### [Brief]
Your answer is a copy of every line in the records where "training" appears.

......

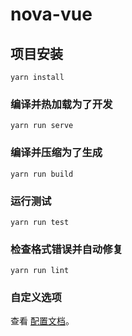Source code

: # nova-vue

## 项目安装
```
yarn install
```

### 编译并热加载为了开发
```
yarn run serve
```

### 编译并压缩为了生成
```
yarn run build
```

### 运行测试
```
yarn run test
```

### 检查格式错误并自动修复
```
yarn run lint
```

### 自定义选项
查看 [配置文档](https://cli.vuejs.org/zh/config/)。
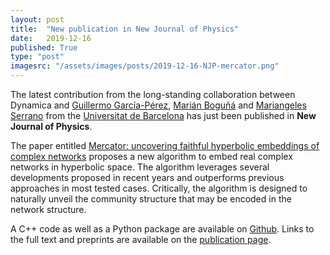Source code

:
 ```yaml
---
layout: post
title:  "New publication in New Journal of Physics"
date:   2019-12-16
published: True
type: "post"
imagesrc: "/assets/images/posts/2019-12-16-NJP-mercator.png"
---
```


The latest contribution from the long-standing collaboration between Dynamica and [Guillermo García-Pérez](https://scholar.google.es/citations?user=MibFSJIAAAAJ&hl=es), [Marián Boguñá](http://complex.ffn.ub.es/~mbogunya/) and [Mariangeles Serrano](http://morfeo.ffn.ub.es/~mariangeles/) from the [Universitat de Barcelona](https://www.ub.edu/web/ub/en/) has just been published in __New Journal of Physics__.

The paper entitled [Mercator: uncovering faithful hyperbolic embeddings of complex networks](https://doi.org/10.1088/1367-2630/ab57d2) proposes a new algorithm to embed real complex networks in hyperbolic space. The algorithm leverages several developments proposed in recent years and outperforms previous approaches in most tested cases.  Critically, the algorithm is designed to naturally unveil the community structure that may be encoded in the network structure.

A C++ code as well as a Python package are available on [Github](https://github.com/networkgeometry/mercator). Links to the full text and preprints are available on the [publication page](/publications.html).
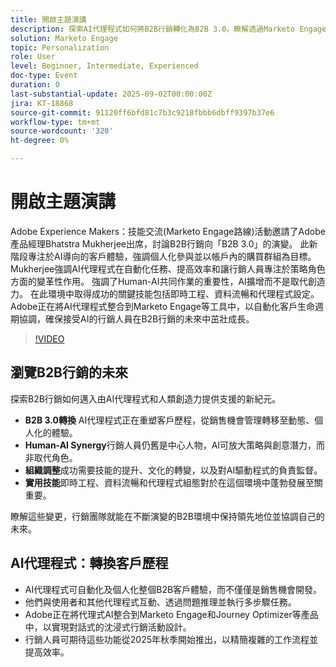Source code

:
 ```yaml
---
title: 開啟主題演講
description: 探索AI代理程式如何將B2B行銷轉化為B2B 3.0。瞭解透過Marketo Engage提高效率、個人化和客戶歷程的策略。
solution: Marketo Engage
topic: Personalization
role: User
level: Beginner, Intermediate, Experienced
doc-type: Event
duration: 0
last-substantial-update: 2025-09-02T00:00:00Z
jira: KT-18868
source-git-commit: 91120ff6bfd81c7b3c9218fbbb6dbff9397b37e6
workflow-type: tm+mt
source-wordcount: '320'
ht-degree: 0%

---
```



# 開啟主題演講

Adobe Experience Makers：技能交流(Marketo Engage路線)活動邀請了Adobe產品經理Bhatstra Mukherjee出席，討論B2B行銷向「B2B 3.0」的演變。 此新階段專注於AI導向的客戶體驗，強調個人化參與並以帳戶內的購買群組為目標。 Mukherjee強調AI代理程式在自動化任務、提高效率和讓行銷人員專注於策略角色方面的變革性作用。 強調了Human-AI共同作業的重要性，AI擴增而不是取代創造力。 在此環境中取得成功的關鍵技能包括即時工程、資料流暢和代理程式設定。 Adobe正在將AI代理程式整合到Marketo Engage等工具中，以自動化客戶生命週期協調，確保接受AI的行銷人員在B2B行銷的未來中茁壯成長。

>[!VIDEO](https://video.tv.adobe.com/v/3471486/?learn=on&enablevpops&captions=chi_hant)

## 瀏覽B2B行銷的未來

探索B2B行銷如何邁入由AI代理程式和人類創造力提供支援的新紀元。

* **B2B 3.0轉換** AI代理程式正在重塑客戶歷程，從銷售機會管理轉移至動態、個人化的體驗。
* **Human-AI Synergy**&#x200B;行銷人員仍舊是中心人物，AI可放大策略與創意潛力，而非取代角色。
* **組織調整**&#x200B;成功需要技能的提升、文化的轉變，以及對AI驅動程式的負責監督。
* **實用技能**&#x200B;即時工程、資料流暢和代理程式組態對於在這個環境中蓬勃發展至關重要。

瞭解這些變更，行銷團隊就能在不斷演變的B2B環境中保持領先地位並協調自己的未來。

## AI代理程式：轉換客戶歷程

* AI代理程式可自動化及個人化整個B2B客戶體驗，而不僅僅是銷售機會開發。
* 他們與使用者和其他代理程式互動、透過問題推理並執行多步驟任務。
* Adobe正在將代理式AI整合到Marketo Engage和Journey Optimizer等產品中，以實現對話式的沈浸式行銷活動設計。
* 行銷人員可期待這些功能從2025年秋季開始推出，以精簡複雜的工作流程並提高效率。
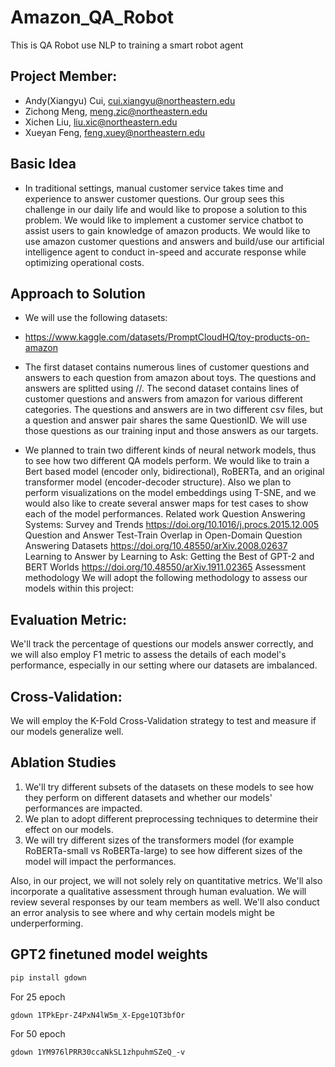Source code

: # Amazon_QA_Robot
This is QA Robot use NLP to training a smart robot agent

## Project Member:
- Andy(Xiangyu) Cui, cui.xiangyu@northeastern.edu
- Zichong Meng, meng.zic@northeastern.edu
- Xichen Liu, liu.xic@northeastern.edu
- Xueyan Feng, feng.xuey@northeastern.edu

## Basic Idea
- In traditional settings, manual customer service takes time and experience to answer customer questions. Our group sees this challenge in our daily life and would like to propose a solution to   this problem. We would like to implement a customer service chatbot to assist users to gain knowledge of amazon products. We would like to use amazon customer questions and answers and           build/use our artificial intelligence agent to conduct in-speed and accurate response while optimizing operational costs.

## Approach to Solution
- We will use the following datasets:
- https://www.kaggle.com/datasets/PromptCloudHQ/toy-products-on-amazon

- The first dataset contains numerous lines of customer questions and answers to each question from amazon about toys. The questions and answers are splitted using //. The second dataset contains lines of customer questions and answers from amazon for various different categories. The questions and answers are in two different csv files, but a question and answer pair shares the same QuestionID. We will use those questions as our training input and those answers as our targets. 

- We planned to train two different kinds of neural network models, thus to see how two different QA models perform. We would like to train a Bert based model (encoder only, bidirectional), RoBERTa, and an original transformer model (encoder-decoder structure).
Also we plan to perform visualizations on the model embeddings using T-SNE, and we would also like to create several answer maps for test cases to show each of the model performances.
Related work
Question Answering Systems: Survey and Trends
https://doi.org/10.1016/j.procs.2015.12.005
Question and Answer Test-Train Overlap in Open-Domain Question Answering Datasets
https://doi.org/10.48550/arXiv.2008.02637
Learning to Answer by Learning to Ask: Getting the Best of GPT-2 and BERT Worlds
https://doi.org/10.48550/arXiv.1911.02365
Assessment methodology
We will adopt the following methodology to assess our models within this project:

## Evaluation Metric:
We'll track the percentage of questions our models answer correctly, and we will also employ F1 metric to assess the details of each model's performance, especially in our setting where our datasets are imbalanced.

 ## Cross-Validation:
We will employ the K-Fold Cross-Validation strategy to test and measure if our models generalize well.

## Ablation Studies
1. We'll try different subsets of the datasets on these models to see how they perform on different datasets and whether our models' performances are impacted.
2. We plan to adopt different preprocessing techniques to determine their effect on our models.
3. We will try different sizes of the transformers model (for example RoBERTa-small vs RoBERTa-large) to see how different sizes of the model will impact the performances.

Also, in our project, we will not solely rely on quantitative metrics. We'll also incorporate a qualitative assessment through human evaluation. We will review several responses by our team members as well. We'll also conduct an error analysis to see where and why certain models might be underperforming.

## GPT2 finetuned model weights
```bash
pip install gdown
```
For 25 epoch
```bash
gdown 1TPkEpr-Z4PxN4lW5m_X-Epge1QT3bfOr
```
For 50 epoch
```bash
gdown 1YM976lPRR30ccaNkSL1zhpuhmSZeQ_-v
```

......

### [Completed exercise]
This is QA Robot use NLP to training a smart robot agent
- The first dataset contains numerous lines of customer questions and answers to each question from amazon about toys. The questions and answers are splitted using //. The second dataset contains lines of customer questions and answers from amazon for various different categories. The questions and answers are in two different csv files, but a question and answer pair shares the same QuestionID. We will use those questions as our training input and those answers as our targets. 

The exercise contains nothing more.